PROBLEM DETAILS.
Find the lines below holding the word "HTTP" and copy each of them.

RECORDS FOR THIS EXERCISE.
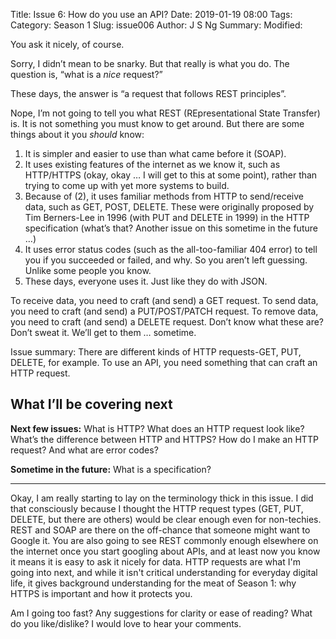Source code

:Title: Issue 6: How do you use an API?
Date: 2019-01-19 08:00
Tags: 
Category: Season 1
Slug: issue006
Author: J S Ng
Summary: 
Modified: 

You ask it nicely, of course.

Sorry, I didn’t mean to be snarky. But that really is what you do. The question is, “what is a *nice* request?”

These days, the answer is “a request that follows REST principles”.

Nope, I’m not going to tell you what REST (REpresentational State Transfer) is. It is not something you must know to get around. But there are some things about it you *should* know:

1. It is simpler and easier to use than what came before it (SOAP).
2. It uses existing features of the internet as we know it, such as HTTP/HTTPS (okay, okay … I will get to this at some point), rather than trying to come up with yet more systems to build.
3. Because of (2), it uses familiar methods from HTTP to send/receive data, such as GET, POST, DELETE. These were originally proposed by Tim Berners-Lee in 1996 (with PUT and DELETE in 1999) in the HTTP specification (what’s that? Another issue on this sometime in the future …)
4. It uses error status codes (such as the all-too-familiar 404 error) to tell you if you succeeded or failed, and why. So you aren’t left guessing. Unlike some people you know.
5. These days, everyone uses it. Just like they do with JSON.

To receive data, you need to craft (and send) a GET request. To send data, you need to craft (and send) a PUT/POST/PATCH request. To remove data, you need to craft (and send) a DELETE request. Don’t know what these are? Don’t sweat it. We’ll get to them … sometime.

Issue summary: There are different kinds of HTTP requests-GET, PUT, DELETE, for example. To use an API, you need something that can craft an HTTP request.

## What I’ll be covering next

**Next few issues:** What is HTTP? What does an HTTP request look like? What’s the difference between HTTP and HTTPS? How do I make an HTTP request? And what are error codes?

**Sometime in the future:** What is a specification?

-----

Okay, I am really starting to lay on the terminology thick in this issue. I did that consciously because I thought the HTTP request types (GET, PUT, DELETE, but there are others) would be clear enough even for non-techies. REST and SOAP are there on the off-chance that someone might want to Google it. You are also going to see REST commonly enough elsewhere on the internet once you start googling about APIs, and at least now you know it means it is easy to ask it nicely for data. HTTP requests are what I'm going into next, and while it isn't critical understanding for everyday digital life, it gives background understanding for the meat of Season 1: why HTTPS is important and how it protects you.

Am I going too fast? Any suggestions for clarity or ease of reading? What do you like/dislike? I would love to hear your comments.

TASK RESPONSE.
2. It uses existing features of the internet as we know it, such as HTTP/HTTPS (okay, okay … I will get to this at some point), rather than trying to come up with yet more systems to build.
3. Because of (2), it uses familiar methods from HTTP to send/receive data, such as GET, POST, DELETE. These were originally proposed by Tim Berners-Lee in 1996 (with PUT and DELETE in 1999) in the HTTP specification (what’s that? Another issue on this sometime in the future …)
Issue summary: There are different kinds of HTTP requests-GET, PUT, DELETE, for example. To use an API, you need something that can craft an HTTP request.
**Next few issues:** What is HTTP? What does an HTTP request look like? What’s the difference between HTTP and HTTPS? How do I make an HTTP request? And what are error codes?
Okay, I am really starting to lay on the terminology thick in this issue. I did that consciously because I thought the HTTP request types (GET, PUT, DELETE, but there are others) would be clear enough even for non-techies. REST and SOAP are there on the off-chance that someone might want to Google it. You are also going to see REST commonly enough elsewhere on the internet once you start googling about APIs, and at least now you know it means it is easy to ask it nicely for data. HTTP requests are what I'm going into next, and while it isn't critical understanding for everyday digital life, it gives background understanding for the meat of Season 1: why HTTPS is important and how it protects you.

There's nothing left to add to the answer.